Dataset records:

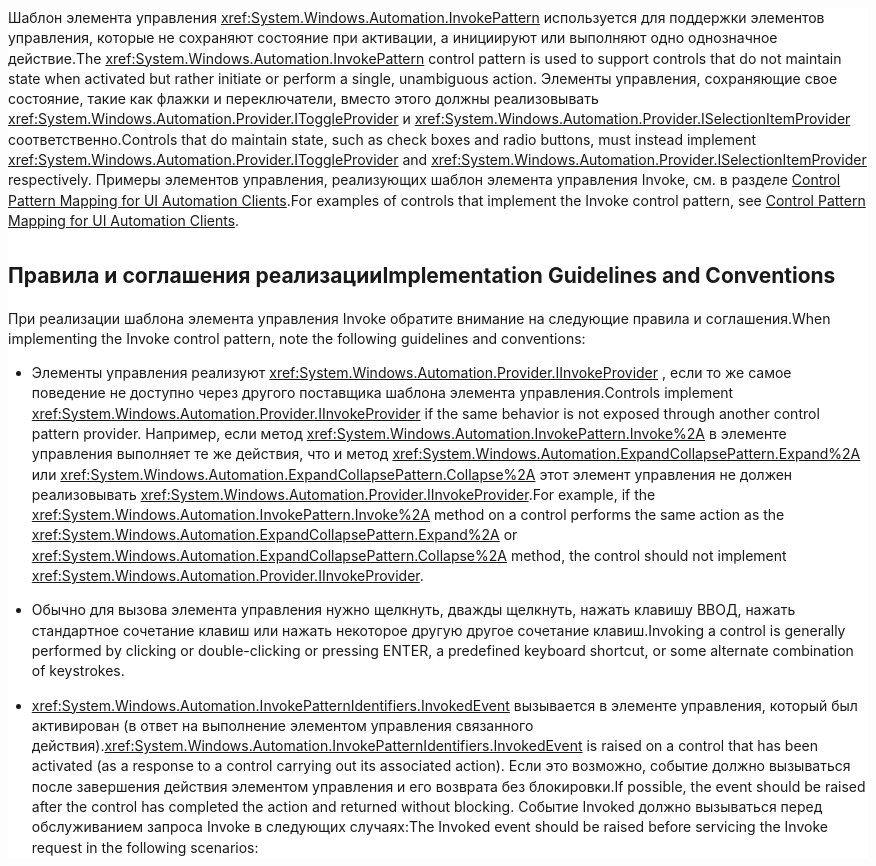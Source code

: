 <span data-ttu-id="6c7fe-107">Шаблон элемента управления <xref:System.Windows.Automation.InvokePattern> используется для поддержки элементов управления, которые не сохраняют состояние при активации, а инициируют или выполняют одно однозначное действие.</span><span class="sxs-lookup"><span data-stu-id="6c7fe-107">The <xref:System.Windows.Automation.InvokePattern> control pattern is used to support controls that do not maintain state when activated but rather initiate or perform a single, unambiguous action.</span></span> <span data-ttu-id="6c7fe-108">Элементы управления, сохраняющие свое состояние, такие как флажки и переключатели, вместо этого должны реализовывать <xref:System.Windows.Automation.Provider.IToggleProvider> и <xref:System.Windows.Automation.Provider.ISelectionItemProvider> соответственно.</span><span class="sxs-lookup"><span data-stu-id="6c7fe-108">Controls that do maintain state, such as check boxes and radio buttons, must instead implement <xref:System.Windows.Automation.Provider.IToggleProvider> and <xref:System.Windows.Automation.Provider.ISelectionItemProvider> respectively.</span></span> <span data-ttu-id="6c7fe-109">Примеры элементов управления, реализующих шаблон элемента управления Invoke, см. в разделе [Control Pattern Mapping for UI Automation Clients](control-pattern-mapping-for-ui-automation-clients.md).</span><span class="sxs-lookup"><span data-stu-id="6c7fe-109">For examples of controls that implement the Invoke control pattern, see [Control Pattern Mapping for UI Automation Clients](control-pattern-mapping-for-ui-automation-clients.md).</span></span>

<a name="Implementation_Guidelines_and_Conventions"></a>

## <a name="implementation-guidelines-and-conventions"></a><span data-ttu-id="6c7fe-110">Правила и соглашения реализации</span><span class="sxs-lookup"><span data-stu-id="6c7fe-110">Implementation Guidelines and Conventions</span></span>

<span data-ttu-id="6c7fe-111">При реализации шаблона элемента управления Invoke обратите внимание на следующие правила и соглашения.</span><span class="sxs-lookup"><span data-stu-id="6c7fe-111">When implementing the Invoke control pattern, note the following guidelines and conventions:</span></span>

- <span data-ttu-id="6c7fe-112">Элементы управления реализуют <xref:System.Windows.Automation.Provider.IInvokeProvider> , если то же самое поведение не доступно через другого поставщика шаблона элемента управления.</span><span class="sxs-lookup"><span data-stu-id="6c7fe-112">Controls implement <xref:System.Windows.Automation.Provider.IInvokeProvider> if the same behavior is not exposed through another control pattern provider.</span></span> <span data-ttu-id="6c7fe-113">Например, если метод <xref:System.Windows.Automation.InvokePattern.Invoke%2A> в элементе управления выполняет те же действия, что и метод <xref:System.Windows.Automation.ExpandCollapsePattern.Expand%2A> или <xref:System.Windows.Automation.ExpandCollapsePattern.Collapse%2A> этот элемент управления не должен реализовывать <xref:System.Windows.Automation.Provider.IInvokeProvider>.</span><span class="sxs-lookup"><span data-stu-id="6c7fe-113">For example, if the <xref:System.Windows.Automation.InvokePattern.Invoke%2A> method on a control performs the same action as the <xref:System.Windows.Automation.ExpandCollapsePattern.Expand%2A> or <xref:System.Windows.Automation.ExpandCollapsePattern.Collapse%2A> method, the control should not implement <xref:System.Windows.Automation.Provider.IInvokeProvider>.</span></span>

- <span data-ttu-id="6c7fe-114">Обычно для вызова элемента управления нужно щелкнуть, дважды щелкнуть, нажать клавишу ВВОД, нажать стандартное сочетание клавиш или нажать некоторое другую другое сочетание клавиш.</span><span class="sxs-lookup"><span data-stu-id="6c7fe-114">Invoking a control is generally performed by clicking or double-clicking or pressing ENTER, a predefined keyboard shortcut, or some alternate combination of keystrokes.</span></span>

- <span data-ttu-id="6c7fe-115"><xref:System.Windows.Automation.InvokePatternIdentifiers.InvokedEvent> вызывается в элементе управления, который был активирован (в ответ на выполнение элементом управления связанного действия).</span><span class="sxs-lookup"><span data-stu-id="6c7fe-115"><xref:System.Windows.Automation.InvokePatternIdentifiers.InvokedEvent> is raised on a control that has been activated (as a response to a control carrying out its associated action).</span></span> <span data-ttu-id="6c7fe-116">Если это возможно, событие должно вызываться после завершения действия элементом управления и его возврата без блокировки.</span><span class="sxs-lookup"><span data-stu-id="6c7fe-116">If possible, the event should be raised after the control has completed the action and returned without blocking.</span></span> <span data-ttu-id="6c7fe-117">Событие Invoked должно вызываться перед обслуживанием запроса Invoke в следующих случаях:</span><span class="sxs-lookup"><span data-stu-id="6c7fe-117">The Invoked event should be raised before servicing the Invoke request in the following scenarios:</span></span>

Task goal: Among the entries above, count the lines that contain the word "name" and give the number by itself.

Answer box: 2